PROBLEM TO WORK ON:
Your task is to print, exactly and only, the lines from the start of the entries below through the line with "Anche conosciuto come". Include both ends, but skip the pictures.

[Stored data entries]
══════

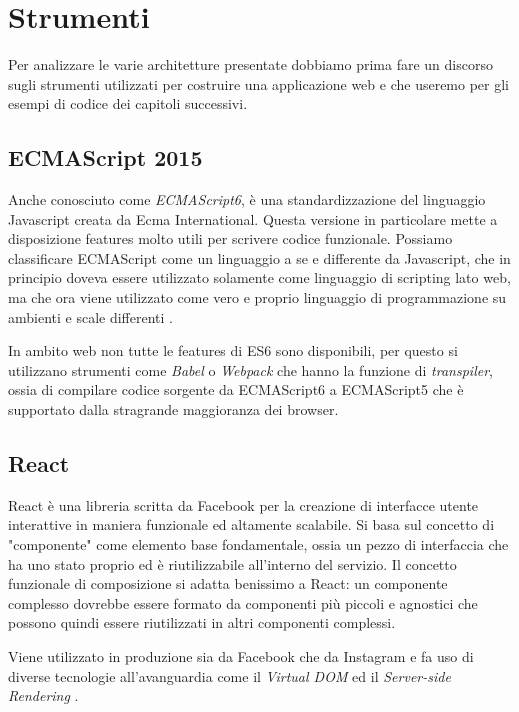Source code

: \chapter{Strumenti}
Per analizzare le varie architetture presentate dobbiamo prima fare un discorso sugli strumenti utilizzati per costruire una applicazione web e che useremo per gli esempi di codice dei capitoli successivi.

\section{ECMAScript 2015}
Anche conosciuto come \textit{ECMAScript6}, è una standardizzazione del linguaggio Javascript creata da Ecma International. Questa versione in particolare mette a disposizione features molto utili per scrivere codice funzionale. Possiamo classificare ECMAScript come un linguaggio a se e differente da Javascript, che in principio doveva essere utilizzato solamente come linguaggio di scripting lato web, ma che ora viene utilizzato come vero e proprio linguaggio di programmazione su ambienti e scale differenti \cite{ECMAScriptDocumentation}.

In ambito web non tutte le features di ES6 sono disponibili, per questo si utilizzano strumenti come \textit{Babel} o \textit{Webpack} che hanno la funzione di \textit{transpiler}, ossia di compilare codice sorgente da ECMAScript6 a ECMAScript5 che è supportato dalla stragrande maggioranza dei browser.

\section{React}
React è una libreria scritta da Facebook per la creazione di interfacce utente interattive in maniera funzionale ed altamente scalabile. Si basa sul concetto di "componente" come elemento base fondamentale, ossia un pezzo di interfaccia che ha uno stato proprio ed è riutilizzabile all'interno del servizio. Il concetto funzionale di composizione si adatta benissimo a React: un componente complesso dovrebbe essere formato da componenti più piccoli e agnostici che possono quindi essere riutilizzati in altri componenti complessi.

Viene utilizzato in produzione sia da Facebook che da Instagram e fa uso di diverse tecnologie all'avanguardia come il \textit{Virtual DOM} ed il \textit{Server-side Rendering} \cite{WheelerOnReact}.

══════

SOLUTION TO THE PROBLEM:
Source code

: \chapter{Strumenti}
Per analizzare le varie architetture presentate dobbiamo prima fare un discorso sugli strumenti utilizzati per costruire una applicazione web e che useremo per gli esempi di codice dei capitoli successivi.

\section{ECMAScript 2015}
Anche conosciuto come \textit{ECMAScript6}, è una standardizzazione del linguaggio Javascript creata da Ecma International. Questa versione in particolare mette a disposizione features molto utili per scrivere codice funzionale. Possiamo classificare ECMAScript come un linguaggio a se e differente da Javascript, che in principio doveva essere utilizzato solamente come linguaggio di scripting lato web, ma che ora viene utilizzato come vero e proprio linguaggio di programmazione su ambienti e scale differenti \cite{ECMAScriptDocumentation}.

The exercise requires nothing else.